#### LISTED ENTRIES

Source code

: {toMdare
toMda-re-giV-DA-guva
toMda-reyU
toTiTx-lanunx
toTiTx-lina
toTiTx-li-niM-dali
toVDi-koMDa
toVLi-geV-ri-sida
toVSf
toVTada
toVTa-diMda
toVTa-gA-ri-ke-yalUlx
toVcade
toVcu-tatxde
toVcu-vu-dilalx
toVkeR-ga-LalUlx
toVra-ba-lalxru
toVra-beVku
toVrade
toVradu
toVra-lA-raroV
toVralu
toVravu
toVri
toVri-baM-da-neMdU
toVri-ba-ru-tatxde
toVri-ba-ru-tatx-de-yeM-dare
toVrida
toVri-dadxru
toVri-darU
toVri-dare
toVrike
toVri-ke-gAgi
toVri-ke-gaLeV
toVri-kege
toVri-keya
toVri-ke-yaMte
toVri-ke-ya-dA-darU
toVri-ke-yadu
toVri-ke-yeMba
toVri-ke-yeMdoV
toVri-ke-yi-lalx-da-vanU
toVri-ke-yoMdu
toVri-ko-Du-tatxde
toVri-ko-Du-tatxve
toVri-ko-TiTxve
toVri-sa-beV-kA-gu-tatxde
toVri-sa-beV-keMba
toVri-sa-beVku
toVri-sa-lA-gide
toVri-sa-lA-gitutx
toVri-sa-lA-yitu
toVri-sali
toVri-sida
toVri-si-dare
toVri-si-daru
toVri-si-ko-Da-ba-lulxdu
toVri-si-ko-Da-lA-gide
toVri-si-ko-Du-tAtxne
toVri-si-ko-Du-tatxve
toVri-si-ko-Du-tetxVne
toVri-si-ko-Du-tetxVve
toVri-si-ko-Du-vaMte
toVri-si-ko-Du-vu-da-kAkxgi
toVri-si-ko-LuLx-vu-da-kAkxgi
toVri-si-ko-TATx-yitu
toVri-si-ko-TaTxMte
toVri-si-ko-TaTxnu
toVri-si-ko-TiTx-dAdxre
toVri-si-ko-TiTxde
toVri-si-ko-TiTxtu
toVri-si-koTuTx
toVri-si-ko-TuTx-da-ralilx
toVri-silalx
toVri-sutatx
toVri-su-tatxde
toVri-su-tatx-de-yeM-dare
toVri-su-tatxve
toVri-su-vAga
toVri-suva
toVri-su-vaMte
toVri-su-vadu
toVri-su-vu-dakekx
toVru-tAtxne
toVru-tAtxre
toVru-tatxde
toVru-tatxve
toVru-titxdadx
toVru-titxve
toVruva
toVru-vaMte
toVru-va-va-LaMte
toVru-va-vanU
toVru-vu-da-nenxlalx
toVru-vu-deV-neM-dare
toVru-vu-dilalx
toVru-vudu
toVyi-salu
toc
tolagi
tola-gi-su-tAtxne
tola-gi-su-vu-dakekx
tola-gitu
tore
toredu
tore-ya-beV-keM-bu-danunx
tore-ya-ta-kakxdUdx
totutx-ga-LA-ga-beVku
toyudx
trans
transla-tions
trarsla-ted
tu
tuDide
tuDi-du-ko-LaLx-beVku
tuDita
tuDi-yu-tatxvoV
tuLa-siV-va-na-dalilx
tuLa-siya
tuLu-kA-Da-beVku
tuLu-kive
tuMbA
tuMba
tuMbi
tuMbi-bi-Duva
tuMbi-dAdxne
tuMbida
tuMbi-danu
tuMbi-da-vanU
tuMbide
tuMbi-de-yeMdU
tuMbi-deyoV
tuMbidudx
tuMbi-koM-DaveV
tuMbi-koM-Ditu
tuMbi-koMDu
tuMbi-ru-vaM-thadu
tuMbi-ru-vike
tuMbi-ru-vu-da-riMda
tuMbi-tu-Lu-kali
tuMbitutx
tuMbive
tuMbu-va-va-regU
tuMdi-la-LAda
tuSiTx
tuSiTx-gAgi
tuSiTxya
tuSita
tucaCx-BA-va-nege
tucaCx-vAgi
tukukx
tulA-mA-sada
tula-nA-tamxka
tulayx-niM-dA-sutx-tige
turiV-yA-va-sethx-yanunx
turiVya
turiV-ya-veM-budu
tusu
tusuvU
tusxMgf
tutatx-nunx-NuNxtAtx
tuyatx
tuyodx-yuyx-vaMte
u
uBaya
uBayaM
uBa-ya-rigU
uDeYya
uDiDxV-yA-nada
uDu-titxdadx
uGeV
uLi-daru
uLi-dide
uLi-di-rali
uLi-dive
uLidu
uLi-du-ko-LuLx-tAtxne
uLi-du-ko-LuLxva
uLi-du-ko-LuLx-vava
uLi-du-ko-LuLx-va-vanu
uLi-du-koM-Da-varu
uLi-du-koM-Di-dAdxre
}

########

WORK REQUIRED:
Return, please, the lines of the data from the first through the line containing "tuMbu-va-va-regU", both kept, exactly as they stand and nothing more.

SOLUTION TO THIS EXERCISE:
Source code

: {toMdare
toMda-re-giV-DA-guva
toMda-reyU
toTiTx-lanunx
toTiTx-lina
toTiTx-li-niM-dali
toVDi-koMDa
toVLi-geV-ri-sida
toVSf
toVTada
toVTa-diMda
toVTa-gA-ri-ke-yalUlx
toVcade
toVcu-tatxde
toVcu-vu-dilalx
toVkeR-ga-LalUlx
toVra-ba-lalxru
toVra-beVku
toVrade
toVradu
toVra-lA-raroV
toVralu
toVravu
toVri
toVri-baM-da-neMdU
toVri-ba-ru-tatxde
toVri-ba-ru-tatx-de-yeM-dare
toVrida
toVri-dadxru
toVri-darU
toVri-dare
toVrike
toVri-ke-gAgi
toVri-ke-gaLeV
toVri-kege
toVri-keya
toVri-ke-yaMte
toVri-ke-ya-dA-darU
toVri-ke-yadu
toVri-ke-yeMba
toVri-ke-yeMdoV
toVri-ke-yi-lalx-da-vanU
toVri-ke-yoMdu
toVri-ko-Du-tatxde
toVri-ko-Du-tatxve
toVri-ko-TiTxve
toVri-sa-beV-kA-gu-tatxde
toVri-sa-beV-keMba
toVri-sa-beVku
toVri-sa-lA-gide
toVri-sa-lA-gitutx
toVri-sa-lA-yitu
toVri-sali
toVri-sida
toVri-si-dare
toVri-si-daru
toVri-si-ko-Da-ba-lulxdu
toVri-si-ko-Da-lA-gide
toVri-si-ko-Du-tAtxne
toVri-si-ko-Du-tatxve
toVri-si-ko-Du-tetxVne
toVri-si-ko-Du-tetxVve
toVri-si-ko-Du-vaMte
toVri-si-ko-Du-vu-da-kAkxgi
toVri-si-ko-LuLx-vu-da-kAkxgi
toVri-si-ko-TATx-yitu
toVri-si-ko-TaTxMte
toVri-si-ko-TaTxnu
toVri-si-ko-TiTx-dAdxre
toVri-si-ko-TiTxde
toVri-si-ko-TiTxtu
toVri-si-koTuTx
toVri-si-ko-TuTx-da-ralilx
toVri-silalx
toVri-sutatx
toVri-su-tatxde
toVri-su-tatx-de-yeM-dare
toVri-su-tatxve
toVri-su-vAga
toVri-suva
toVri-su-vaMte
toVri-su-vadu
toVri-su-vu-dakekx
toVru-tAtxne
toVru-tAtxre
toVru-tatxde
toVru-tatxve
toVru-titxdadx
toVru-titxve
toVruva
toVru-vaMte
toVru-va-va-LaMte
toVru-va-vanU
toVru-vu-da-nenxlalx
toVru-vu-deV-neM-dare
toVru-vu-dilalx
toVru-vudu
toVyi-salu
toc
tolagi
tola-gi-su-tAtxne
tola-gi-su-vu-dakekx
tola-gitu
tore
toredu
tore-ya-beV-keM-bu-danunx
tore-ya-ta-kakxdUdx
totutx-ga-LA-ga-beVku
toyudx
trans
transla-tions
trarsla-ted
tu
tuDide
tuDi-du-ko-LaLx-beVku
tuDita
tuDi-yu-tatxvoV
tuLa-siV-va-na-dalilx
tuLa-siya
tuLu-kA-Da-beVku
tuLu-kive
tuMbA
tuMba
tuMbi
tuMbi-bi-Duva
tuMbi-dAdxne
tuMbida
tuMbi-danu
tuMbi-da-vanU
tuMbide
tuMbi-de-yeMdU
tuMbi-deyoV
tuMbidudx
tuMbi-koM-DaveV
tuMbi-koM-Ditu
tuMbi-koMDu
tuMbi-ru-vaM-thadu
tuMbi-ru-vike
tuMbi-ru-vu-da-riMda
tuMbi-tu-Lu-kali
tuMbitutx
tuMbive
tuMbu-va-va-regU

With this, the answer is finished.